In the records below, pick out all lines containing the word "available".

--- Extracted records Enclosed Below ---

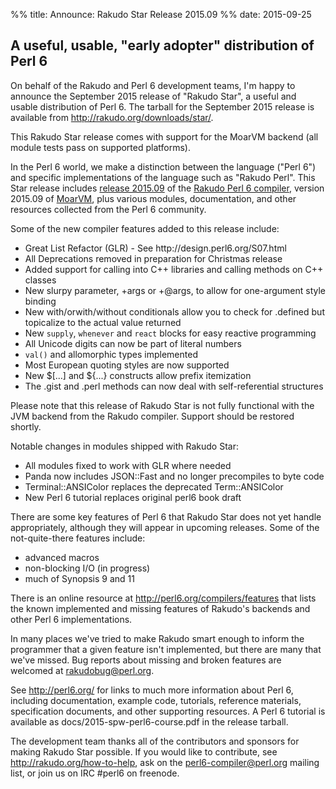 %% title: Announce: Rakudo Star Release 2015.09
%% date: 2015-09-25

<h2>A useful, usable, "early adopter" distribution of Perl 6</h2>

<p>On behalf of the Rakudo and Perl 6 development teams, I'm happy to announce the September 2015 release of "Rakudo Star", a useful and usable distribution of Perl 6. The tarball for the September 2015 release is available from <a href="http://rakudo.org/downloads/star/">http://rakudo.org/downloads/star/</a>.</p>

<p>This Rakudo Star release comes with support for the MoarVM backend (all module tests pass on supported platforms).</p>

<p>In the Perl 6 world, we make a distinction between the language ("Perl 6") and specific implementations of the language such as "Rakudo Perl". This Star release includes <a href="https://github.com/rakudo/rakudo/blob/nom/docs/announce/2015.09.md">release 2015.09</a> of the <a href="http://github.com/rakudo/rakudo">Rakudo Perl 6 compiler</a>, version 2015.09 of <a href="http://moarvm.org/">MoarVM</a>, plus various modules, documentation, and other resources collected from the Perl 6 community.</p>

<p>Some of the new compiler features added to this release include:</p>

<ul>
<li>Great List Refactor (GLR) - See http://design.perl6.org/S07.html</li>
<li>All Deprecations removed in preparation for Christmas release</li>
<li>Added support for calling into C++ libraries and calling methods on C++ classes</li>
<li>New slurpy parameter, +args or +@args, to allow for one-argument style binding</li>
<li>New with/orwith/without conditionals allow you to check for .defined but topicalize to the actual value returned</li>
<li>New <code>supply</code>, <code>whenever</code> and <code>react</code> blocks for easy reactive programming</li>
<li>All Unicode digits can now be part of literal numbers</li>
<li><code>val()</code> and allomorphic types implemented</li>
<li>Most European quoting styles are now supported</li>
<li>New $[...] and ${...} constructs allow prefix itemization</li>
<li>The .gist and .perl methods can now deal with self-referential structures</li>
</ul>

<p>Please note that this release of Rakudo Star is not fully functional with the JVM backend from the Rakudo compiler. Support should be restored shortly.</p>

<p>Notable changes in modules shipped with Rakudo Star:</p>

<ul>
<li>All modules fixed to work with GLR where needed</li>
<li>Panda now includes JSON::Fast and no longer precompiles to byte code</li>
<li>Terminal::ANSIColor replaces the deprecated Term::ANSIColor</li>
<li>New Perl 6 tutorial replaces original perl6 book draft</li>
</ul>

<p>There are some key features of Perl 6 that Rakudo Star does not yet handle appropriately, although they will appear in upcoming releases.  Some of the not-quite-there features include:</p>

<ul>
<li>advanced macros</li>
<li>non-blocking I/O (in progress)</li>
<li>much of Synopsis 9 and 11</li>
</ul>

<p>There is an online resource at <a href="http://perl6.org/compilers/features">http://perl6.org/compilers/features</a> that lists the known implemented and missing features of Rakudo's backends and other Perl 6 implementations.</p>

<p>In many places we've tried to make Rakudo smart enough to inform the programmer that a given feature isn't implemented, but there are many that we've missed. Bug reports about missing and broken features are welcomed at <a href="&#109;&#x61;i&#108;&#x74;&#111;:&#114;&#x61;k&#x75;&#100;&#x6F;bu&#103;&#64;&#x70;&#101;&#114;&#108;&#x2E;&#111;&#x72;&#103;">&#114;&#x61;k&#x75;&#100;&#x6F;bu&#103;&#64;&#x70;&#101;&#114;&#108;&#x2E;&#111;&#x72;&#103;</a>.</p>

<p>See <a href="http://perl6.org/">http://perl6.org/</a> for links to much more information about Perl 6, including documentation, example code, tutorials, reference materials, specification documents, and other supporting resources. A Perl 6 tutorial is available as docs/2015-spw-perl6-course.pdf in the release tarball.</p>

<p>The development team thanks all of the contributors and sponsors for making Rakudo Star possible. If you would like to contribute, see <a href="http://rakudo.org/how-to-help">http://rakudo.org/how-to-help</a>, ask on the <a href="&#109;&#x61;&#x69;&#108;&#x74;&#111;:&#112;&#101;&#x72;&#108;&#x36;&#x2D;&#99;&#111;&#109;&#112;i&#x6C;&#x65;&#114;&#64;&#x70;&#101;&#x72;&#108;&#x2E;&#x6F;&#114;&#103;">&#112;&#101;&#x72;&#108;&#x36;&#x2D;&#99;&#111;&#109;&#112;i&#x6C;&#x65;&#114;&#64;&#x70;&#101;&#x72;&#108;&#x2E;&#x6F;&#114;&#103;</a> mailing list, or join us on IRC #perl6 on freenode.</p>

--- End of Enclosed Extracted records ---

**Written reply**.
<p>On behalf of the Rakudo and Perl 6 development teams, I'm happy to announce the September 2015 release of "Rakudo Star", a useful and usable distribution of Perl 6. The tarball for the September 2015 release is available from <a href="http://rakudo.org/downloads/star/">http://rakudo.org/downloads/star/</a>.</p>
<p>See <a href="http://perl6.org/">http://perl6.org/</a> for links to much more information about Perl 6, including documentation, example code, tutorials, reference materials, specification documents, and other supporting resources. A Perl 6 tutorial is available as docs/2015-spw-perl6-course.pdf in the release tarball.</p>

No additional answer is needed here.